## Your objective
Could you give the data below again exactly, apart from the pictures?

## Pictures paired with source code
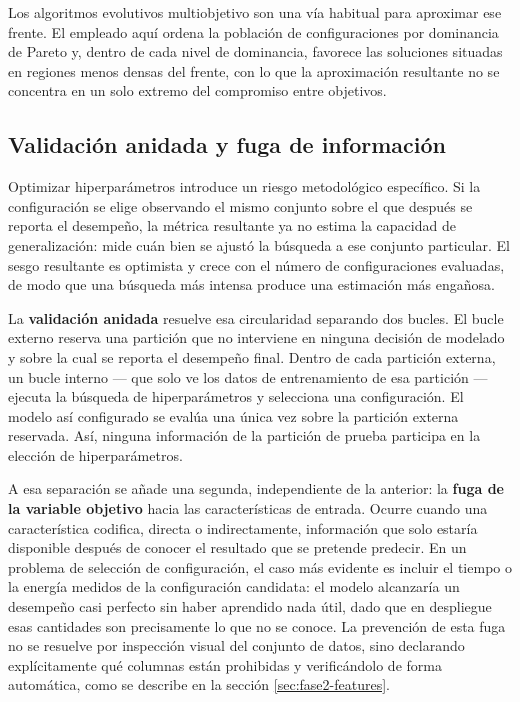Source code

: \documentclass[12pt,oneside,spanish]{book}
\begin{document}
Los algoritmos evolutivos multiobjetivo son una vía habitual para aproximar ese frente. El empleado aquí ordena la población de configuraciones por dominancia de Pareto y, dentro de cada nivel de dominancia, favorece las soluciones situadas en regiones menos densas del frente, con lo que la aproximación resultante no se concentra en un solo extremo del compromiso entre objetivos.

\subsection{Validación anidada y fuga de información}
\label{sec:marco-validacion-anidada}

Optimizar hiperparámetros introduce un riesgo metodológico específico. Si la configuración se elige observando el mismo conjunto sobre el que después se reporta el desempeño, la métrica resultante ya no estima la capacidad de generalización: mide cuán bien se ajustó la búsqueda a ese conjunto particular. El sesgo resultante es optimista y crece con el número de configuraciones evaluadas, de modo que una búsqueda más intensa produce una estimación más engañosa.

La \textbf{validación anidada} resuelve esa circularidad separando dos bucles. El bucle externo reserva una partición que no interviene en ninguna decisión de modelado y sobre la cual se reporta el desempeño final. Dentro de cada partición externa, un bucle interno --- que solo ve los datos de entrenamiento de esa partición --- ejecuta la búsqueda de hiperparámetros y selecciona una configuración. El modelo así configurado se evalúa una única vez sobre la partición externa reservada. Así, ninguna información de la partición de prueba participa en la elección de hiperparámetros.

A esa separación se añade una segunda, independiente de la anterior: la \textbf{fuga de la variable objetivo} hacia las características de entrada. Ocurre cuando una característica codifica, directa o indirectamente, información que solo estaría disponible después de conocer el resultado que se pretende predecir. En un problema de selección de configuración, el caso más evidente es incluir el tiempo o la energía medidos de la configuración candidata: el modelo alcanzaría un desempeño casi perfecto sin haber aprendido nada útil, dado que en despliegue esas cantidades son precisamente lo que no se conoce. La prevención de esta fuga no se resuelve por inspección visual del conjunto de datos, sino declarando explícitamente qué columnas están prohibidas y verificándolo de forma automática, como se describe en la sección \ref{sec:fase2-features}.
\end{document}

## The completed task
Source code

: \documentclass[12pt,oneside,spanish]{book}
\begin{document}
Los algoritmos evolutivos multiobjetivo son una vía habitual para aproximar ese frente. El empleado aquí ordena la población de configuraciones por dominancia de Pareto y, dentro de cada nivel de dominancia, favorece las soluciones situadas en regiones menos densas del frente, con lo que la aproximación resultante no se concentra en un solo extremo del compromiso entre objetivos.

\subsection{Validación anidada y fuga de información}
\label{sec:marco-validacion-anidada}

Optimizar hiperparámetros introduce un riesgo metodológico específico. Si la configuración se elige observando el mismo conjunto sobre el que después se reporta el desempeño, la métrica resultante ya no estima la capacidad de generalización: mide cuán bien se ajustó la búsqueda a ese conjunto particular. El sesgo resultante es optimista y crece con el número de configuraciones evaluadas, de modo que una búsqueda más intensa produce una estimación más engañosa.

La \textbf{validación anidada} resuelve esa circularidad separando dos bucles. El bucle externo reserva una partición que no interviene en ninguna decisión de modelado y sobre la cual se reporta el desempeño final. Dentro de cada partición externa, un bucle interno --- que solo ve los datos de entrenamiento de esa partición --- ejecuta la búsqueda de hiperparámetros y selecciona una configuración. El modelo así configurado se evalúa una única vez sobre la partición externa reservada. Así, ninguna información de la partición de prueba participa en la elección de hiperparámetros.

A esa separación se añade una segunda, independiente de la anterior: la \textbf{fuga de la variable objetivo} hacia las características de entrada. Ocurre cuando una característica codifica, directa o indirectamente, información que solo estaría disponible después de conocer el resultado que se pretende predecir. En un problema de selección de configuración, el caso más evidente es incluir el tiempo o la energía medidos de la configuración candidata: el modelo alcanzaría un desempeño casi perfecto sin haber aprendido nada útil, dado que en despliegue esas cantidades son precisamente lo que no se conoce. La prevención de esta fuga no se resuelve por inspección visual del conjunto de datos, sino declarando explícitamente qué columnas están prohibidas y verificándolo de forma automática, como se describe en la sección \ref{sec:fase2-features}.
\end{document}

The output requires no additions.